2. The current design makes loops over ranges much faster.

For instance, currently when the compiler sees this:

for i in myRange { ... }

It knows that it can turn that into something like:

var i = myRange.lowerBound
while i < myRange.upperBound {
  ...
  i &+= 1
}

And in general, it actually does—a Swift for i in someRange loop is nearly always as fast as a C for loop.

With your interval type, Swift would have to generate more flexible—and therefore much slower—code to account for all the possible variations in an Interval<Int>:

var i: Int
let endpoint: Interval<Int>.Endpoint
let startBoundary, endBoundary: Interval<Int>.Boundary
let step: Int
if myInterval.isInverse {
  step = -1
  startBoundary = myInterval.upperBoundary
  endBoundary = myInterval.lowerBoundary
  endpoint = myInterval.lowerEndpoint
  switch myInterval.upperEndpoint {
  case .bounded(let bound):
    i = bound
  case .unbounded:
    fatalError(“Can’t iterate from an unbounded endpoint”)
  }
}
else {
  step = 1
  startBoundary = myInterval.lowerBoundary
  endBoundary = myInterval.upperBoundary
  endpoint = myInterval.upperEndpoint
  switch myInterval.lowerEndpoint {
  case .bounded(let bound):
    i = bound
  case .unbounded:
    fatalError(“Can’t iterate from an unbounded endpoint”)
  }
}

if startBoundary == .open {
  i += step
}

while ({ () -> Bool in
  guard case .bounded(let end) = endpoint else { return true }
  switch (myInterval.isInverse, endBoundary) {
  // I actually may have flipped some of the tests here, but you know what I mean.
  case (true, .open):
    return i > end
  case (true, .closed):
    return i >= end
  case (false, .open):
    return i < end
  case (false, .closed):
    return i <= end
  }
}()) {
  ...
  i += step
}

(Note the fatalError calls—those are point 1.)

Even if you provide methods to perform these operations, they will still end up executing the same amount of code—just better encapsulated.
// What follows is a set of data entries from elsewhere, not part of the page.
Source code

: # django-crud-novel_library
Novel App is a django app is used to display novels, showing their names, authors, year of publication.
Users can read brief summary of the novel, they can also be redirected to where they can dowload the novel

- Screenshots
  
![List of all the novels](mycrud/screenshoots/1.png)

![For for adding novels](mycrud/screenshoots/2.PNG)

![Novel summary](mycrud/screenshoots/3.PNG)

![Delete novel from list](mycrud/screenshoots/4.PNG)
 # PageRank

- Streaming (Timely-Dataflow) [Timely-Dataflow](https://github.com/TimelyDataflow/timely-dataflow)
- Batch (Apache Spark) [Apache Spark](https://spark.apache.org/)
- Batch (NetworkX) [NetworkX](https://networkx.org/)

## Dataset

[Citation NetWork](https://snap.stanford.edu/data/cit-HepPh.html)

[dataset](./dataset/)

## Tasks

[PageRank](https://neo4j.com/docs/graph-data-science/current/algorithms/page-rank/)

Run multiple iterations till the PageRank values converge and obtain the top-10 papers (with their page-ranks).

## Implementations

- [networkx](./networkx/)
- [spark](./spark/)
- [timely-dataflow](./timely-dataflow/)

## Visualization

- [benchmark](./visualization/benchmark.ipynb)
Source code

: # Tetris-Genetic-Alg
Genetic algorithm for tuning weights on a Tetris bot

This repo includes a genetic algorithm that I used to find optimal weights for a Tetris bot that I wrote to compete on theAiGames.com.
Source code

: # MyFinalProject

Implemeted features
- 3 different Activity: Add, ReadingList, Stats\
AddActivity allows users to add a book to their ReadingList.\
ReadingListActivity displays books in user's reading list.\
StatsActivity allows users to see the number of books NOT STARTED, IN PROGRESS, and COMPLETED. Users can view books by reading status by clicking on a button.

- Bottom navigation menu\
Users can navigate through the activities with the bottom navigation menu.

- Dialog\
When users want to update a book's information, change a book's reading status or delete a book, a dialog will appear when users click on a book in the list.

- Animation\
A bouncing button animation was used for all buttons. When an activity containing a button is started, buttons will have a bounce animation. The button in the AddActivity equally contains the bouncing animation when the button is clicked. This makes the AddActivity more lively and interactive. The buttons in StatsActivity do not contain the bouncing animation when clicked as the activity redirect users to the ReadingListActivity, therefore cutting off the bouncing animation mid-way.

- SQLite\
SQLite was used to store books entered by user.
The only way to actually reduce the amount of code executed when iterating over an Interval would be by constant folding (the optimizer determining, for instance, that isInterval will always be false for a particular loop and removing code that only runs when it’s true), but unlike information embedded in the individual types like Range, information from constant folding can’t cross function call boundaries unless the loop is inlined into the caller. So loops over Intervals would frequently be much slower than loops over Ranges.

It’s tempting to make a maximally configurable replacement for the Range types—I’ve had the same idea in the past. But these types have the design they have for specific, compelling reasons.